The advocates for a limited military action, like President Obama, say the issue which justifies foreign intervention is the use of chemical weapons by the Assad regime. Obama drew a line in the sand solely about this issue. Any military intervention should be missiles strikes either to destroy Assad’s chemical weapons capability or at least to punish him so severely that he and future leaders will not feel they can use such weapons which are against international law. The goal here is not to intervene in the civil war or to remove Assad from power, but to take action on the use of chemical weapons.

The argument for a more extensive military action is being made by hawks like John McCain and Lindsey Graham.  They have argued since March that the U.S. goal should be to remove the Assad regime and intervene militarily to  end this civil war.  They argue that on humanitarian grounds as the “city on the hill” we should indeed be the world’s policeman and end a tragedy that has resulted in over 100,000 deaths and the displacement of a third of Syria’s population fleeing as refugees.

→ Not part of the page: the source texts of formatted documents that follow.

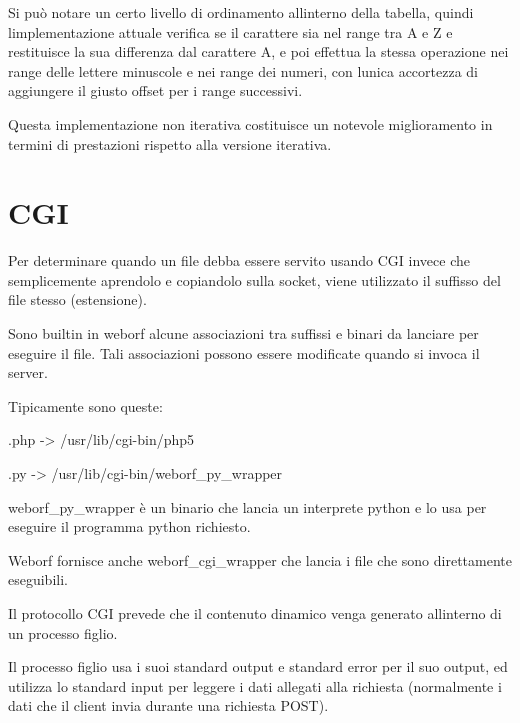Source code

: \documentclass[a4paper,11pt]{article}
\begin{document}
\bigskip

{\sffamily
Si pu\`o notare un certo livello di ordinamento
all{\textquotesingle}interno della tabella, quindi
l{\textquotesingle}implementazione attuale verifica se il carattere sia
nel range tra {\textquotesingle}A{\textquotesingle} e
{\textquotesingle}Z{\textquotesingle} e restituisce la sua differenza
dal carattere {\textquotesingle}A{\textquotesingle}, e poi effettua la
stessa operazione nei range delle lettere minuscole e nei range dei
numeri, con l{\textquotesingle}unica accortezza di aggiungere il giusto
offset per i range successivi.}

{\sffamily
Questa implementazione non iterativa costituisce un notevole
miglioramento in termini di prestazioni rispetto alla versione
iterativa.}


\bigskip

\section{CGI}
{\sffamily
Per determinare quando un file debba essere servito usando CGI invece
che semplicemente aprendolo e copiandolo sulla socket, viene utilizzato
il suffisso del file stesso (estensione).}

{\sffamily
Sono builtin in weborf alcune associazioni tra suffissi e binari da
lanciare per eseguire il file. Tali associazioni possono essere
modificate quando si invoca il server.}

{\sffamily
Tipicamente sono queste:}

{\sffamily
{\textquotedbl}.php{\textquotedbl} -{\textgreater}
{\textquotedbl}/usr/lib/cgi-bin/php5{\textquotedbl}}

{\sffamily
{\textquotedbl}.py{\textquotedbl} -{\textgreater}
{\textquotedbl}/usr/lib/cgi-bin/weborf\_py\_wrapper{\textquotedbl}}


\bigskip

{\sffamily
weborf\_py\_wrapper \`e un binario che lancia un interprete python e lo
usa per eseguire il programma python richiesto.}

{\sffamily
Weborf fornisce anche weborf\_cgi\_wrapper che lancia i file che sono
direttamente eseguibili.}


\bigskip

{\sffamily
Il protocollo CGI prevede che il contenuto dinamico venga generato
all{\textquotesingle}interno di un processo figlio.}

{\sffamily
Il processo figlio usa i suoi standard output e standard error per il
suo output, ed utilizza lo standard input per leggere i dati allegati
alla richiesta (normalmente i dati che il client invia durante una
richiesta POST).}
\end{document}
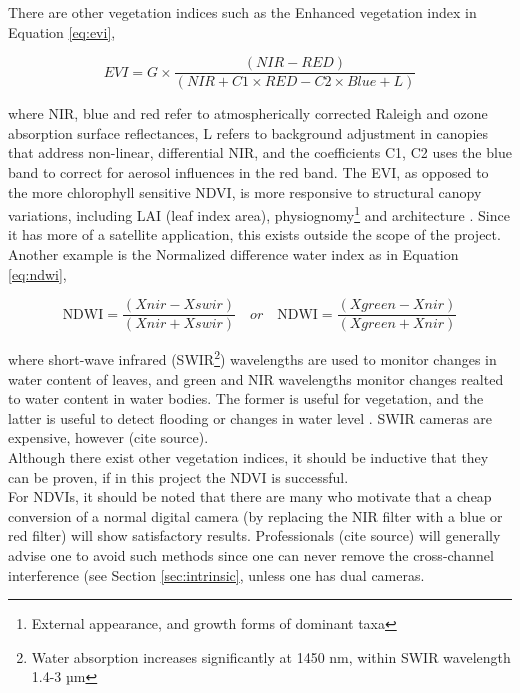 There are other vegetation indices such as the Enhanced vegetation index in Equation \ref{eq:evi},

\begin{equation}\label{eq:evi}
EVI=G\times {\frac  {(NIR-RED)}{(NIR+C1\times RED-C2\times Blue+L)}}
\end{equation}

where NIR, blue and red refer to atmospherically corrected Raleigh and ozone absorption surface reflectances, L refers to background adjustment in canopies that address non-linear, differential NIR, and the coefficients C1, C2 uses the blue band to correct for aerosol influences in the red band. The EVI, as opposed to the more chlorophyll sensitive NDVI, is more responsive to structural canopy variations, including LAI (leaf index area), physiognomy\footnote{External appearance, and growth forms of dominant taxa} and architecture \cite{evi}. Since it has more of a satellite application, this exists outside the scope of the project.\\

Another example is the Normalized difference water index as in Equation \ref{eq:ndwi},

\begin{equation}\label{eq:ndwi}
{\displaystyle {\mbox{NDWI}}={\frac {(Xnir-Xswir)}{(Xnir+Xswir)}}}\quad or\quad {\displaystyle {\mbox{NDWI}}={\frac {(Xgreen-Xnir)}{(Xgreen+Xnir)}}}
\end{equation}

where short-wave infrared (SWIR\footnote{Water absorption increases significantly at 1450 nm, within SWIR wavelength 1.4-3 µm}) wavelengths are used to monitor changes in water content of leaves, and green and NIR wavelengths monitor changes realted to water content in water bodies. The former is useful for vegetation, and the latter is useful to detect flooding or changes in water level \cite{ndwi}. SWIR cameras are expensive, however (cite source).\\

Although there exist other vegetation indices, it should be inductive that they can be proven, if in this project the NDVI is successful.\\

For NDVIs, it should be noted that there are many who motivate that a cheap conversion of a normal digital camera (by replacing the NIR filter with a blue or red filter) will show satisfactory results. Professionals (cite source) will generally advise one to avoid such methods since one can never remove the cross-channel interference (see Section \ref{sec:intrinsic}, unless one has dual cameras.\\

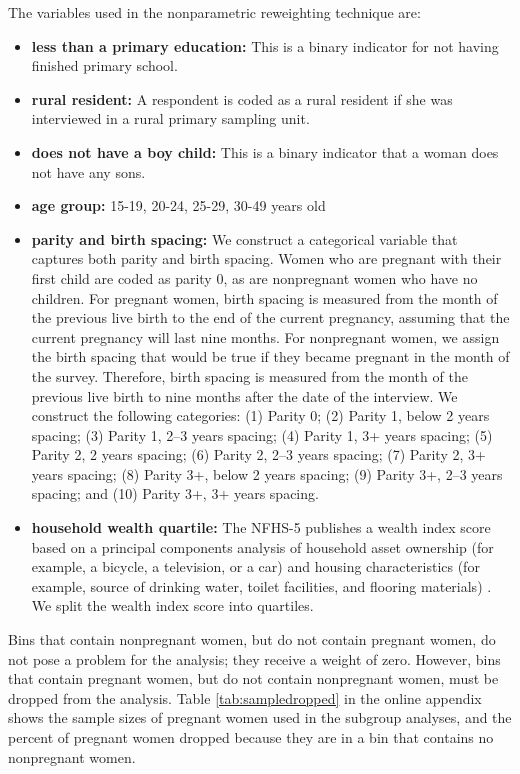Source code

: \documentclass[12pt]{article}
\begin{document}
The variables used in the nonparametric reweighting technique are:
\begin{itemize}
\item {\bf{less than a primary education:}} This is a binary indicator for not having finished primary school.
\item {\bf{rural resident:}} A respondent is coded as a rural resident if she was interviewed in a rural primary sampling unit. 
\item {\bf{does not have a boy child:}} This is a binary indicator that a woman does not have any sons.
\item {\bf{age group:}} 15-19, 20-24, 25-29, 30-49 years old
\item {\bf{parity and birth spacing:}} We construct a categorical variable that captures both parity and birth spacing. Women who are pregnant with their first child are coded as parity 0, as are nonpregnant women who have no children.  For pregnant women, birth spacing is measured from the month of the previous live birth to the end of the current pregnancy, assuming that the current pregnancy will last nine months. For nonpregnant women, we assign the birth spacing that would be true if they became pregnant in the month of the survey.  Therefore, birth spacing is measured from the month of the previous live birth to nine months after the date of the interview. 
We construct the following categories: (1) Parity 0; (2) Parity 1, below 2 years spacing; (3) Parity 1, 2–3 years spacing; (4) Parity 1, 3+ years spacing; (5) Parity 2, 2 years spacing; (6) Parity 2, 2–3 years spacing; (7) Parity 2, 3+ years spacing; (8) Parity 3+, below 2 years spacing; (9) Parity 3+, 2–3 years spacing; and (10) Parity 3+, 3+ years spacing.
\item {\bf{household wealth quartile:}} The NFHS-5 publishes a wealth index score based on a principal components analysis of household asset ownership (for example, a bicycle, a television, or a car) and housing characteristics (for example, source of drinking water, toilet facilities, and flooring materials) \citep{iips_icf_nfhs5_2022}. We split the wealth index score into quartiles. 
\end{itemize}

Bins that contain nonpregnant women, but do not contain pregnant women, do not pose a problem for the analysis; they receive a weight of zero.  However, bins that contain pregnant women, but do not contain nonpregnant women, must be dropped from the analysis. Table \ref{tab:sampledropped} in the online appendix shows the sample sizes of pregnant women used in the subgroup analyses, and the percent of pregnant women dropped because they are in a bin that contains no nonpregnant women.  
\end{document}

There are of course critiques that one could bring against any of these positions.  For example who has the high moral ground the folks who say no to violence or the ones who want military action to end the war and therefore to curtail needless civilian suffering? What is the real national interest here: discouraging the use of chemical weapons, preventing instability in the region or minding our own domestic business? What are the consequences we are willing to put up with: allowing more civilians to die as the civil war continues, the continued use of chemical weapons, a long term commitment that will inevitably see American boots on the ground and stirring up anti- Americanism or terrorism?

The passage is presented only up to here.